■ TASK REQUIREMENTS: Without any of their pictures, return all of the records exactly.

┌─ DATA SHOWN

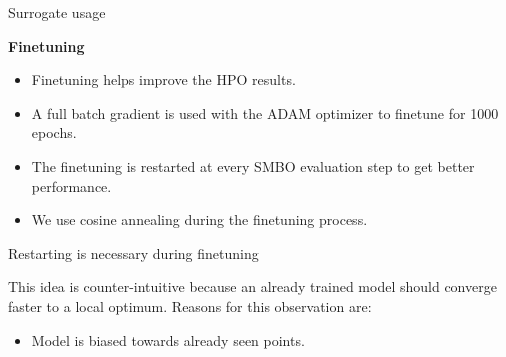 \documentclass{beamer}
\begin{document}
\begin{frame}[t]{Surrogate usage}

\textbf{Finetuning}
\begin{itemize}
\item Finetuning helps improve the HPO results.
\item A full batch gradient is used with the ADAM optimizer to finetune for 1000 epochs.
\item The finetuning is restarted at every SMBO evaluation step to get better performance.
\item We use cosine annealing during the finetuning process.
\end{itemize}

\end{frame}

\begin{frame}[t]{Restarting is necessary during finetuning}

This idea is counter-intuitive because an already trained model should converge faster to a local optimum. Reasons for this observation are:
\begin{itemize}
\item Model is biased towards already seen points.
\end{itemize}


\end{frame}
\end{document}
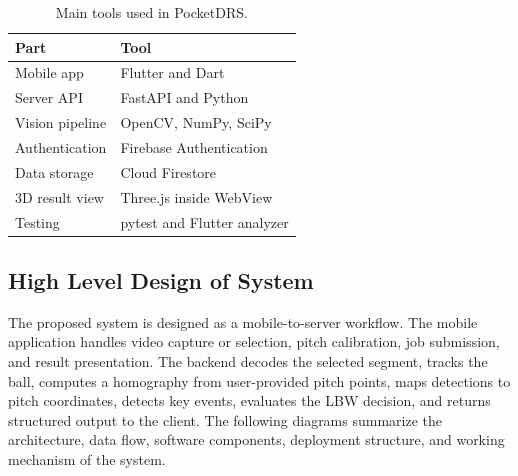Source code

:\documentclass[12pt,a4paper]{article}
\begin{document}
\begin{table}[htbp]
\centering
\caption{Main tools used in PocketDRS.}
\label{tab:stack}
\begin{tabularx}{\textwidth}{@{}lX@{}}
\toprule
\textbf{Part} & \textbf{Tool} \\
\midrule
Mobile app & Flutter and Dart \\
Server API & FastAPI and Python \\
Vision pipeline & OpenCV, NumPy, SciPy \\
Authentication & Firebase Authentication \\
Data storage & Cloud Firestore \\
3D result view & Three.js inside WebView \\
Testing & pytest and Flutter analyzer \\
\bottomrule
\end{tabularx}
\end{table}

\subsection{High Level Design of System}

The proposed system is designed as a mobile-to-server workflow. The mobile application handles video capture or selection, pitch calibration, job submission, and result presentation. The backend decodes the selected segment, tracks the ball, computes a homography from user-provided pitch points, maps detections to pitch coordinates, detects key events, evaluates the LBW decision, and returns structured output to the client. The following diagrams summarize the architecture, data flow, software components, deployment structure, and working mechanism of the system.
\end{document}
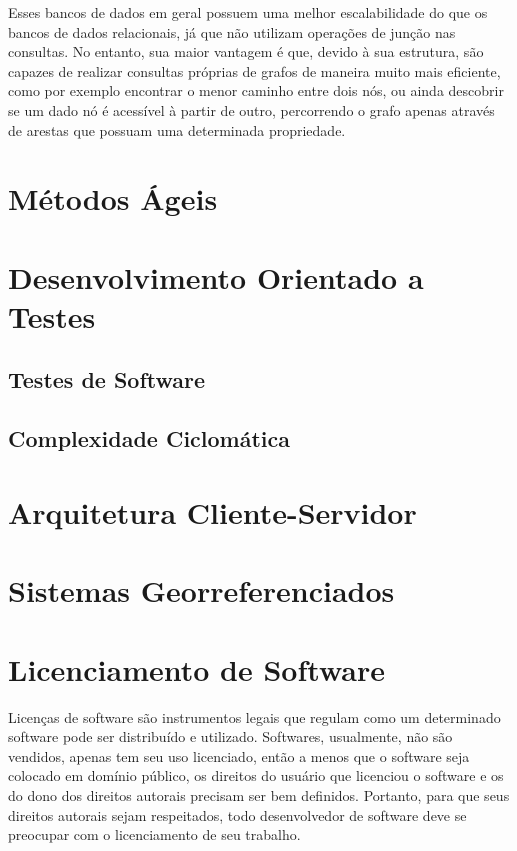 
Esses bancos de dados em geral possuem uma melhor escalabilidade do que os bancos de dados relacionais, já que não utilizam operações de junção nas consultas.
No entanto, sua maior vantagem é que, devido à sua estrutura, são capazes de realizar consultas próprias de grafos de maneira muito mais eficiente, como por exemplo encontrar o menor caminho entre dois nós, ou ainda descobrir se um dado nó é acessível à partir de outro, percorrendo o grafo apenas através de arestas que possuam uma determinada propriedade.


\section{Métodos Ágeis}

\section{Desenvolvimento Orientado a Testes}\label{fun:tdd}

\subsection{Testes de Software}

\subsection{Complexidade Ciclomática}

\section{Arquitetura Cliente-Servidor}

\section{Sistemas Georreferenciados}

\section{Licenciamento de Software}

Licenças de software são instrumentos legais que regulam como um determinado software pode ser distribuído e utilizado.
Softwares, usualmente, não são vendidos, apenas tem seu uso licenciado, então a menos que o software seja colocado em domínio público, os direitos do usuário que licenciou o software e os do dono dos direitos autorais precisam ser bem definidos. Portanto, para que seus direitos autorais sejam respeitados, todo desenvolvedor de software deve se preocupar com o licenciamento de seu trabalho.

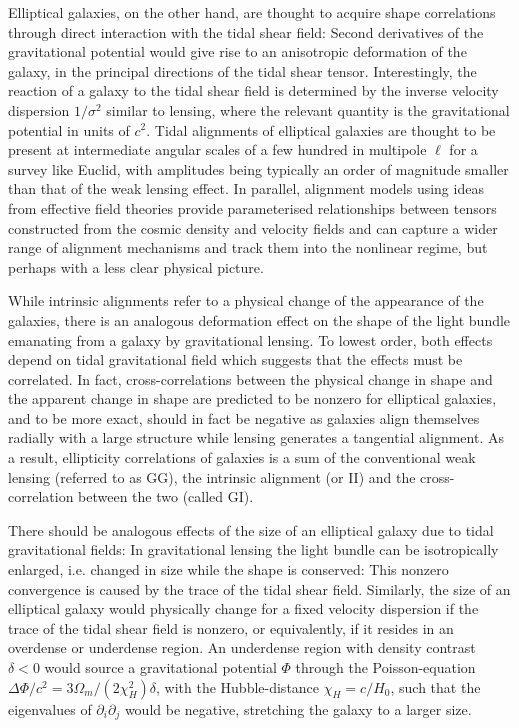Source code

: \documentclass[a4paper,fleqn,usenatbib]{mnras}
\begin{document}
Elliptical galaxies, on the other hand, are thought to acquire shape correlations through direct interaction with the tidal shear field: Second derivatives of the gravitational potential would give rise to an anisotropic deformation of the galaxy, in the principal directions of the tidal shear tensor. Interestingly, the reaction of a galaxy to the tidal shear field is determined by the inverse velocity dispersion $1/\sigma^2$ similar to lensing, where the relevant quantity is the gravitational potential in units of $c^2$. Tidal alignments of elliptical galaxies are thought to be present at intermediate angular scales of a few hundred in multipole $\ell$ for a survey like Euclid, with amplitudes being typically an order of magnitude smaller than that of the weak lensing effect. In parallel, alignment models using ideas from effective field theories provide parameterised relationships between tensors constructed from the cosmic density and velocity fields and can capture a wider range of alignment mechanisms and track them into the nonlinear regime, but perhaps with a less clear physical picture. 

While intrinsic alignments refer to a physical change of the appearance of the galaxies, there is an analogous deformation effect on the shape of the light bundle emanating from a galaxy by gravitational lensing. To lowest order, both effects depend on tidal gravitational field which suggests that the effects must be correlated. In fact, cross-correlations between the physical change in shape and the apparent change in shape are predicted to be nonzero for elliptical galaxies, and to be more exact, should in fact be negative as galaxies align themselves radially with a large structure while lensing generates a tangential alignment. As a result, ellipticity correlations of galaxies is a sum of the conventional weak lensing (referred to as GG), the intrinsic alignment (or II) and the cross-correlation between the two (called GI).

There should be analogous effects of the size of an elliptical galaxy due to tidal gravitational fields: In gravitational lensing the light bundle can be isotropically enlarged, i.e. changed in size while the shape is conserved: This nonzero convergence is caused by the trace of the tidal shear field. Similarly, the size of an elliptical galaxy would physically change for a fixed velocity dispersion if the trace of the tidal shear field is nonzero, or equivalently, if it resides in an overdense or underdense region. An underdense region with density contrast $\delta < 0$ would source a gravitational potential $\Phi$ through the Poisson-equation $\Delta\Phi/c^2 = 3\Omega_m/(2\chi_H^2)\delta$, with the Hubble-distance $\chi_H = c/H_0$, such that the eigenvalues of $\partial_i\partial_j$ would be negative, stretching the galaxy to a larger size.
\end{document}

└─

■ EXERCISE RESPONSE:
 \documentclass{beamer}
\begin{document}
\begin{frame}[t]{Surrogate usage}

\textbf{Finetuning}
\begin{itemize}
\item Finetuning helps improve the HPO results.
\item A full batch gradient is used with the ADAM optimizer to finetune for 1000 epochs.
\item The finetuning is restarted at every SMBO evaluation step to get better performance.
\item We use cosine annealing during the finetuning process.
\end{itemize}

\end{frame}

\begin{frame}[t]{Restarting is necessary during finetuning}

This idea is counter-intuitive because an already trained model should converge faster to a local optimum. Reasons for this observation are:
\begin{itemize}
\item Model is biased towards already seen points.
\end{itemize}


\end{frame}
\end{document}
Source code

:\documentclass[12pt,a4paper]{article}
\begin{document}
\begin{table}[htbp]
\centering
\caption{Main tools used in PocketDRS.}
\label{tab:stack}
\begin{tabularx}{\textwidth}{@{}lX@{}}
\toprule
\textbf{Part} & \textbf{Tool} \\
\midrule
Mobile app & Flutter and Dart \\
Server API & FastAPI and Python \\
Vision pipeline & OpenCV, NumPy, SciPy \\
Authentication & Firebase Authentication \\
Data storage & Cloud Firestore \\
3D result view & Three.js inside WebView \\
Testing & pytest and Flutter analyzer \\
\bottomrule
\end{tabularx}
\end{table}

\subsection{High Level Design of System}

The proposed system is designed as a mobile-to-server workflow. The mobile application handles video capture or selection, pitch calibration, job submission, and result presentation. The backend decodes the selected segment, tracks the ball, computes a homography from user-provided pitch points, maps detections to pitch coordinates, detects key events, evaluates the LBW decision, and returns structured output to the client. The following diagrams summarize the architecture, data flow, software components, deployment structure, and working mechanism of the system.
\end{document}
Esses bancos de dados em geral possuem uma melhor escalabilidade do que os bancos de dados relacionais, já que não utilizam operações de junção nas consultas.
No entanto, sua maior vantagem é que, devido à sua estrutura, são capazes de realizar consultas próprias de grafos de maneira muito mais eficiente, como por exemplo encontrar o menor caminho entre dois nós, ou ainda descobrir se um dado nó é acessível à partir de outro, percorrendo o grafo apenas através de arestas que possuam uma determinada propriedade.


\section{Métodos Ágeis}

\section{Desenvolvimento Orientado a Testes}\label{fun:tdd}

\subsection{Testes de Software}

\subsection{Complexidade Ciclomática}

\section{Arquitetura Cliente-Servidor}

\section{Sistemas Georreferenciados}

\section{Licenciamento de Software}

Licenças de software são instrumentos legais que regulam como um determinado software pode ser distribuído e utilizado.
Softwares, usualmente, não são vendidos, apenas tem seu uso licenciado, então a menos que o software seja colocado em domínio público, os direitos do usuário que licenciou o software e os do dono dos direitos autorais precisam ser bem definidos. Portanto, para que seus direitos autorais sejam respeitados, todo desenvolvedor de software deve se preocupar com o licenciamento de seu trabalho.

Source code

: \documentclass[a4paper,fleqn,usenatbib]{mnras}
\begin{document}
Elliptical galaxies, on the other hand, are thought to acquire shape correlations through direct interaction with the tidal shear field: Second derivatives of the gravitational potential would give rise to an anisotropic deformation of the galaxy, in the principal directions of the tidal shear tensor. Interestingly, the reaction of a galaxy to the tidal shear field is determined by the inverse velocity dispersion $1/\sigma^2$ similar to lensing, where the relevant quantity is the gravitational potential in units of $c^2$. Tidal alignments of elliptical galaxies are thought to be present at intermediate angular scales of a few hundred in multipole $\ell$ for a survey like Euclid, with amplitudes being typically an order of magnitude smaller than that of the weak lensing effect. In parallel, alignment models using ideas from effective field theories provide parameterised relationships between tensors constructed from the cosmic density and velocity fields and can capture a wider range of alignment mechanisms and track them into the nonlinear regime, but perhaps with a less clear physical picture. 

While intrinsic alignments refer to a physical change of the appearance of the galaxies, there is an analogous deformation effect on the shape of the light bundle emanating from a galaxy by gravitational lensing. To lowest order, both effects depend on tidal gravitational field which suggests that the effects must be correlated. In fact, cross-correlations between the physical change in shape and the apparent change in shape are predicted to be nonzero for elliptical galaxies, and to be more exact, should in fact be negative as galaxies align themselves radially with a large structure while lensing generates a tangential alignment. As a result, ellipticity correlations of galaxies is a sum of the conventional weak lensing (referred to as GG), the intrinsic alignment (or II) and the cross-correlation between the two (called GI).

There should be analogous effects of the size of an elliptical galaxy due to tidal gravitational fields: In gravitational lensing the light bundle can be isotropically enlarged, i.e. changed in size while the shape is conserved: This nonzero convergence is caused by the trace of the tidal shear field. Similarly, the size of an elliptical galaxy would physically change for a fixed velocity dispersion if the trace of the tidal shear field is nonzero, or equivalently, if it resides in an overdense or underdense region. An underdense region with density contrast $\delta < 0$ would source a gravitational potential $\Phi$ through the Poisson-equation $\Delta\Phi/c^2 = 3\Omega_m/(2\chi_H^2)\delta$, with the Hubble-distance $\chi_H = c/H_0$, such that the eigenvalues of $\partial_i\partial_j$ would be negative, stretching the galaxy to a larger size.
\end{document}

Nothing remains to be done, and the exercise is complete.